More manifestos. Talk, talk, talk. Perhaps all their talking makes a difference, but so far Lee hasn’t seen it. She likes the conversations she has with Man about art when they are alone much better than these public shouting sessions, when confrontation and conflict seem to be the point. At the studio, they talk about desire, how much it is like hunger, how love is as important to art as revolution. Lee has found this much more interesting, but even those ideas struck her as slightly false. Or perhaps it isn’t that the ideas themselves are false, but that she doesn’t quite believe that art always needs an underlying message. Her favorite pieces of Man’s are the ones that don’t require an explanation or larger context, the ones that simply make her feel when she looks at them.

Still, there is something energizing about what Tristan is saying, the passion that guides his thinking. Lee looks back at where Tanja stands behind her, obviously bored, and realizes that over these past few months some of what he and Man are saying has begun to affect her own work. That having a reason and purpose behind the photographs she creates is important, even if she doesn’t quite know yet what that purpose is.

But tonight she is here with her friend, and as Lee looks at her she feels the lifetime of their affection for each other.
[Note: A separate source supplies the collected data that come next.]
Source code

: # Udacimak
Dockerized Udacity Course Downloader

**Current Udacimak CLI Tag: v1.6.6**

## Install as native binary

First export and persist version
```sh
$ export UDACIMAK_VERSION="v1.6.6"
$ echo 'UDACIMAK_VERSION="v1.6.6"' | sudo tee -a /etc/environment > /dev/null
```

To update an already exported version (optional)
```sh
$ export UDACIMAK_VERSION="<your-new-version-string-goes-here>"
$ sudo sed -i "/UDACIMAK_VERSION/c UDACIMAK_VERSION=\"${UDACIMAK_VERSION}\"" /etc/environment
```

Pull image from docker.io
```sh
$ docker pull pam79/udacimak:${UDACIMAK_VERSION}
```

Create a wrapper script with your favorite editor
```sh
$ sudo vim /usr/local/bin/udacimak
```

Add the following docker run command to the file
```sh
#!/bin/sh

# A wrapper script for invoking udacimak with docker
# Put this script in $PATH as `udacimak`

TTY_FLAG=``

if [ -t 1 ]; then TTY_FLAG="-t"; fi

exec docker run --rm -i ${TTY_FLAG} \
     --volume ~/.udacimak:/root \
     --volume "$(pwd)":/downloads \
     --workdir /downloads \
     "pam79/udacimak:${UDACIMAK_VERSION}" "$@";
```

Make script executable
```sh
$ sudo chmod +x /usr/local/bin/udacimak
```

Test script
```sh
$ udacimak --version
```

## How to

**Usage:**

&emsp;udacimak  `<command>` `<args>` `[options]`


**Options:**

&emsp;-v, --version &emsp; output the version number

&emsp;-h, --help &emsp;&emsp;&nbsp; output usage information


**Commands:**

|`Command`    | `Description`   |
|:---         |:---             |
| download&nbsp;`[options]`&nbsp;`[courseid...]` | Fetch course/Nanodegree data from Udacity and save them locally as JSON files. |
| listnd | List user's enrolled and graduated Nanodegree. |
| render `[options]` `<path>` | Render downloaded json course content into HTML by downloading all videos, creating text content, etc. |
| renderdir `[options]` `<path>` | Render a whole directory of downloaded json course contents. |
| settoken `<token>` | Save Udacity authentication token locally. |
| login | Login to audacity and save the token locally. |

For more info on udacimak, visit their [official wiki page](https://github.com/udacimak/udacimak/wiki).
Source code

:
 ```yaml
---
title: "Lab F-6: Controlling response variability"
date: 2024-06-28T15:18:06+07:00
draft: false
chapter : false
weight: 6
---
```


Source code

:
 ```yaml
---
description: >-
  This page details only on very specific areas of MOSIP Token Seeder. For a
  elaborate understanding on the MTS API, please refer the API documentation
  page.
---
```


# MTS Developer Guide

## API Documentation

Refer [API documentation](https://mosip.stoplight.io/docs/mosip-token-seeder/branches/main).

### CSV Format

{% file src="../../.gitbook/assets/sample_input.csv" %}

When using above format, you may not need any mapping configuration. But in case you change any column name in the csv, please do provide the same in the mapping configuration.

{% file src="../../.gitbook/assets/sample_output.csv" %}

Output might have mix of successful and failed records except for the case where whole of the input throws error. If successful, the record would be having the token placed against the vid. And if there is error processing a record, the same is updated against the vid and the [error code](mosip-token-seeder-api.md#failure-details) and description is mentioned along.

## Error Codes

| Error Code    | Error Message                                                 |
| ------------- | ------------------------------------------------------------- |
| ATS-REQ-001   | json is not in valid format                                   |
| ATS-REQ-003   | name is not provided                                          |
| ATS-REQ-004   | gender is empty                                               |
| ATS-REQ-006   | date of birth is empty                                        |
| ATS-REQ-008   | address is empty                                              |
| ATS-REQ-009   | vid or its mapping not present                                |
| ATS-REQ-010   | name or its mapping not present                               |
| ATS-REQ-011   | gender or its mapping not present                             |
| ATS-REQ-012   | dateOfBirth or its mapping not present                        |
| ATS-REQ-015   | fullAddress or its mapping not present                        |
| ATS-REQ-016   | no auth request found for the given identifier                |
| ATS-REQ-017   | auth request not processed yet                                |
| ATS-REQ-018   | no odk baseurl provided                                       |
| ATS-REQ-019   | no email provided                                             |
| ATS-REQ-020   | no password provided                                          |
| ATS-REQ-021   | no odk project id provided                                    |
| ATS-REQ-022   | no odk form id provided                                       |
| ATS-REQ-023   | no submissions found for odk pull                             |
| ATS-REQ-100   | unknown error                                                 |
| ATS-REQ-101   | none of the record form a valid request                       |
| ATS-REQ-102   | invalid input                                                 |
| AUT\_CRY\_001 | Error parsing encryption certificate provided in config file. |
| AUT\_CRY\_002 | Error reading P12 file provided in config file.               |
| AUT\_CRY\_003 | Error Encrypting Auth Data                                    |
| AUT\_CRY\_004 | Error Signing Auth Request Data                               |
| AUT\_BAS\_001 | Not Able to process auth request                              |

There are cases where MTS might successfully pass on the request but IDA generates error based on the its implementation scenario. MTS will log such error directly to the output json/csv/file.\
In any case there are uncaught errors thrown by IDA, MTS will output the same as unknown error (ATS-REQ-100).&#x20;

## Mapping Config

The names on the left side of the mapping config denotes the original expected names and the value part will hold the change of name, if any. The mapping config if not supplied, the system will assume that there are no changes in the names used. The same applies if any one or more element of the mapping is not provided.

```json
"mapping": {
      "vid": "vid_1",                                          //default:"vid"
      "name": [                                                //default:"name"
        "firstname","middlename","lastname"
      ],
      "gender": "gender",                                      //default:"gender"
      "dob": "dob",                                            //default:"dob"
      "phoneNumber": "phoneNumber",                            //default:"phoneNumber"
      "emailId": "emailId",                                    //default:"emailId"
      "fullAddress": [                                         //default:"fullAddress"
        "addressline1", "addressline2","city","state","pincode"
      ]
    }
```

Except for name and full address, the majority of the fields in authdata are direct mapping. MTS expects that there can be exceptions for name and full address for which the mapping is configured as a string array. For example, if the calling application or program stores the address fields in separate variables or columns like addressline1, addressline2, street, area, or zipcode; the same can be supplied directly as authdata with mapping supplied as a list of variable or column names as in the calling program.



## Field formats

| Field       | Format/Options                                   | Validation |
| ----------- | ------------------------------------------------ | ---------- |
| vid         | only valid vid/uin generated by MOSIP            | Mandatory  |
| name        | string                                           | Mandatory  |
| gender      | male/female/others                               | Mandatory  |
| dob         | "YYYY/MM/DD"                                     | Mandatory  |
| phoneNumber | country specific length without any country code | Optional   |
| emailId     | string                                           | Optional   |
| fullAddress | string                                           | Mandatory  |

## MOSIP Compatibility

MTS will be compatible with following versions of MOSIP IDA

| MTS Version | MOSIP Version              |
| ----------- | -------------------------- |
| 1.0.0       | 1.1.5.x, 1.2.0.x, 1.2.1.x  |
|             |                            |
She steps slightly out of the circle of people surrounding Tristan, throws her arm around her old friend’s shoulder, and clinks her glass against Tanja’s with a smile.

CHAPTER TWELVE

Lee lies with Man on the couch in the studio. She has smudges of paint on her stomach and thighs where his hands have been. He rests his head on her, tells her the past months are the most creative he has known. The photographs, the paintings, the sculptures—they are the best work he’s ever done.

“It’s you,” he says. “All you.”

“What about with Kiki?” she asks him. In the four months they’ve been together, Man hasn’t mentioned her, so until now neither has Lee, but she has wondered about her again and again. Lee has never cared about any man’s former lovers, but with Man she finds herself dwelling on his past more than she’d like to admit.

“It was different.”

“Different how?” Lee sits up and starts buttoning her shirt.

“She was young—”

“I’m young.”

He looks at her, starts again. “She was young. I was young. I met her at a café. There was a misunderstanding—you don’t care about this.”